MySQL also had two bugs in the replacement query that caused it to produce the wrong output (one of these was pre-existing from #57866).

An example of a failing Infinity in xcom:

2026-03-02T03:23:06.876232Z [info     ] Running upgrade 9fc3fc5de720 -> eed27faa34e3, Remove pickled data from xcom table. [alembic.runtime.migration] loc=m
igration.py:621
Traceback (most recent call last):
  File "/usr/python/lib/python3.12/site-packages/sqlalchemy/engine/base.py", line 1967, in _exec_single_context
    self.dialect.do_execute(
  File "/usr/python/lib/python3.12/site-packages/sqlalchemy/engine/default.py", line 952, in do_execute
    cursor.execute(statement, parameters)
psycopg2.errors.InvalidTextRepresentation: invalid input syntax for type json
DETAIL:  Token "Infinity" is invalid.
CONTEXT:  JSON data, line 1: Infinity
…
sqlalchemy.exc.DataError: (psycopg2.errors.InvalidTextRepresentation) invalid input syntax for type json
DETAIL:  Token "Infinity" is invalid.
CONTEXT:  JSON data, line 1: Infinity

[SQL:
            ALTER TABLE xcom
            ALTER COLUMN value TYPE JSONB
            USING CASE
                WHEN value IS NOT NULL THEN CAST(CONVERT_FROM(value, 'UTF8') AS JSONB)
                ELSE NULL
            END
            ]
(Background on this error at: https://sqlalche.me/e/20/9h9h)

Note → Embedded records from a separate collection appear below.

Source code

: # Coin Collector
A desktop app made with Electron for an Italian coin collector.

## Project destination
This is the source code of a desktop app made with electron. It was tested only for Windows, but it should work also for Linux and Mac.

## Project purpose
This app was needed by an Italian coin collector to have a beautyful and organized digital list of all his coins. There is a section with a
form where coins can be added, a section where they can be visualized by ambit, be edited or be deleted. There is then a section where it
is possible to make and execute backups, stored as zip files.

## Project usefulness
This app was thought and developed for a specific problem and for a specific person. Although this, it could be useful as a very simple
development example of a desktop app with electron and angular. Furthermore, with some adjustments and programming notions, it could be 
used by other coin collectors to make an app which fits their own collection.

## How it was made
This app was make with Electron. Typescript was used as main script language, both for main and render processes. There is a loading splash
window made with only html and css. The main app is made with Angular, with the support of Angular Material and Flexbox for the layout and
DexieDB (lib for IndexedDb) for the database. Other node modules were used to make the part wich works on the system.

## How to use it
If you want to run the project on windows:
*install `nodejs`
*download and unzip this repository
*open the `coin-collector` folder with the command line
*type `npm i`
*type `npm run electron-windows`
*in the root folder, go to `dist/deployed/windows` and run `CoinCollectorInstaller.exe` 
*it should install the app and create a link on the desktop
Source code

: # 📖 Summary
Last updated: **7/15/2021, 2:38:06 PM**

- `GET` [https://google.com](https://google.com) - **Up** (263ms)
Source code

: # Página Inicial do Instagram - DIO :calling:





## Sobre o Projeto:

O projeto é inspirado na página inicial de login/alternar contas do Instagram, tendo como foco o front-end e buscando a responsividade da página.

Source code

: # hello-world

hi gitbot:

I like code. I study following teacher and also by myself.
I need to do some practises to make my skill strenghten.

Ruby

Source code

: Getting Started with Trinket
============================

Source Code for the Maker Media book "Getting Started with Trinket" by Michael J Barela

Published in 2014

A Dag that can be used to test:

from __future__ import annotations

try:
    from airflow.sdk import DAG, task
except ImportError:
    from airflow import DAG
    from airflow.decorators import task


@task
def push_nan_values():
    return {
        "nan_value": float("nan"),
        "nested": {
            "stats": {
                "count": 1.0,
                "mean": 0.196,
                "std": float("nan"),
            },
            "list_of_nans": [float("nan"), float("nan"), float("nan")],
        },
        "normal_value": 42,
    }


@task
def push_inf_values():
    return {
        "inf_value": float("inf"),
        "neg_inf_value": float("-inf"),
        "nested": {
            "stats": {
                "count": 1.0,
                "mean": 0.196,
                "min": float("-inf"),
                "max": float("inf"),
            },
            "list_of_infs": [float("inf"), float("-inf"), float("inf"), float("-inf")],
        },
        "normal_value": 42,
    }


@task
def push_top_level_nan():
    return float("nan")


@task
def push_top_level_inf():
    return float("inf")



with DAG(dag_id="nan_xcom", schedule=None):
    push_nan_values()


with DAG(dag_id="infinity_xcom", schedule=None):
    push_inf_values()


with DAG(dag_id="top_level_nan_xcom", schedule=None):
    push_top_level_nan()


with DAG(dag_id="top_level_inf_xcom", schedule=None):
    push_top_level_inf()


Was generative AI tooling used to co-author this PR?
  • Yes

Generated-by: Cursor

XCom values containing float('nan'), float('inf'), or float('-inf')
caused the database migration to silently corrupt data or fail
outright when upgrading. Three bugs were present across backends:

- Consecutive tokens (e.g. [NaN, NaN]) were only partially replaced,
  leaving bare NaN/Infinity in the output and breaking the JSON cast.
- Infinity and -Infinity were not handled at all — only NaN was.
- Bare top-level values (a single NaN or Infinity, not inside a list
  or dict) were not matched and passed through unconverted.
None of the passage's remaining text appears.